A ação lembra que a regra geral é a da publicidade dos atos da administração e que só haverá exceção quando o interesse público exigir, o que ocorre no caso de ameaça à segurança nacional, por exemplo. “Não se mostra suficiente simplesmente simplesmente alegar que o sigilo das informações se deve à segurança do Estado, sem apresentar a devida motivação. Por que a publicidade de um determinado ato ameaça a segurança do Estado?”, salienta a ADPF.
O sigilo não pode ser decretado sem que haja fundamentação que respalde a exceção à regra geral da publicidade, observa o PPS no texto. “No contexto da ordem constitucional inaugurada em 1988, não há que se falar em sigilo nos gastos da administração pública”, diz o texto. Além disso, segurança nacional envolve questões militares e relações internacionais, entre outras.
A ADPF pede concessão de medida liminar suspendendo o sigilo na movimentação de quaisquer créditos públicos e a notificação do presidente Lula, por meio do advogado-geral da União, para que ambos prestem as informações necessárias.
Freire acusa Lula de usar decreto da ditadura para manter sigilos
O presidente nacional do PPS, Roberto Freire, acusou o presidente Lula de escorar-se na ditadura militar para manter gastos em sigilo, fora do alcance do princípio da publicidade. Ele referia-se ao decreto 200, de 1967, que possibilita o segredo de despesas com cartões corporativos por exemplo. “Nós entendemos que a Constituição de 1988 não recepcionou esse decreto, que próprio de um sistema da segurança nacional, de um tempo em que até lei era secreta, coisa inédita no mundo”, disse Freire, ao protocolar na tarde desta terça-feira no Supremo Tribunal Federal uma ADPF (Arguição de Descumprimento de Princípio Fundamental).
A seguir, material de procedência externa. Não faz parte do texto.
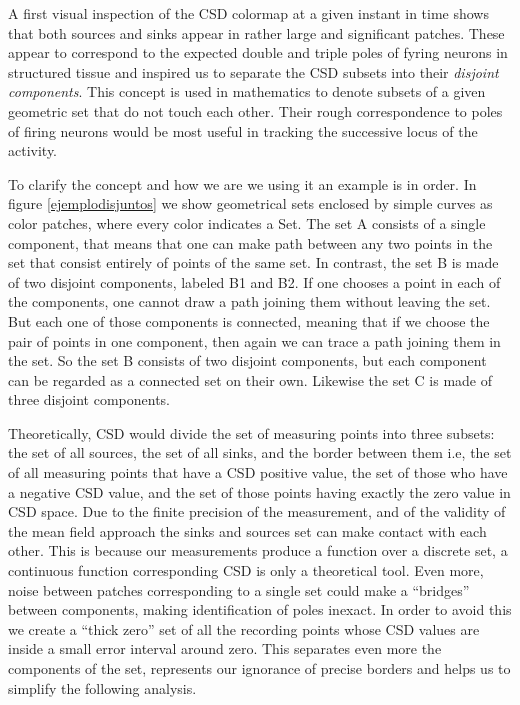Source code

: \documentclass{article}
\begin{document}
A first visual inspection of the CSD colormap at a given instant in time shows that both sources and sinks appear in rather large and significant patches. These appear to correspond to the expected double and triple poles of fyring neurons in structured tissue \cite{} and inspired us to separate the CSD subsets into their \emph{disjoint components}. This concept is used in mathematics to denote subsets of a given geometric set that do not touch each other. Their rough correspondence to poles of firing neurons would be most useful in tracking the successive locus of the activity.


To clarify the concept and how we are we using it an example is in order. In figure \ref{ejemplodisjuntos} we show geometrical sets enclosed by simple curves as color patches, where every color indicates a Set. The set A consists of a single component, that means that one can make  path between any two points in the set that consist entirely of points of the same set. In contrast, the set B is made of two disjoint components, labeled B1 and B2. If one chooses a point in each of the components, one cannot draw a path joining them without leaving the set. But each one of those components is connected, meaning that if we choose the pair of points in one component, then again we can trace a path joining them in the set. So the set B consists of two disjoint components, but each component can be regarded as a connected set on their own. Likewise the set C is made of three disjoint components. 
 
Theoretically, CSD would divide the set of measuring points into three subsets: the set of all sources, the set of all sinks, and the border between them i.e, the set of all measuring points that have a CSD positive value, the set of those who have a negative CSD value, and the set of those points having exactly the zero value in CSD space.
Due to the finite precision of the measurement, and of the validity of the mean field approach the sinks and sources set can make contact with each other. This is because our measurements produce a function over a discrete set, a continuous function corresponding CSD is only a theoretical tool. 
Even more, noise between patches corresponding to a single set could make a ``bridges'' between components, making identification of poles inexact. In order to avoid this we create a ``thick zero'' set of all the recording points whose CSD values are inside a small error interval around zero. This separates even more the components of the set, represents our ignorance of precise borders and helps us to simplify the following analysis. 
 
\end{document}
No regime democrático, ressalta Freire, é preciso prestar contas de tudo, por causa do princípio da publicidade. O presidente do PPS disse ainda que buscou a Justiça agora porque surgiu “essa esdrúxula tese do governo de que gastos com dinheiro público não precisam ser transparentes, não precisam de prestação de contas”. Freire considerou “lamentável” que o governo Lula utilize instrumentos da ditadura como o decreto 200. Confira abaixo a íntegra da ação protocolada pelo PPS.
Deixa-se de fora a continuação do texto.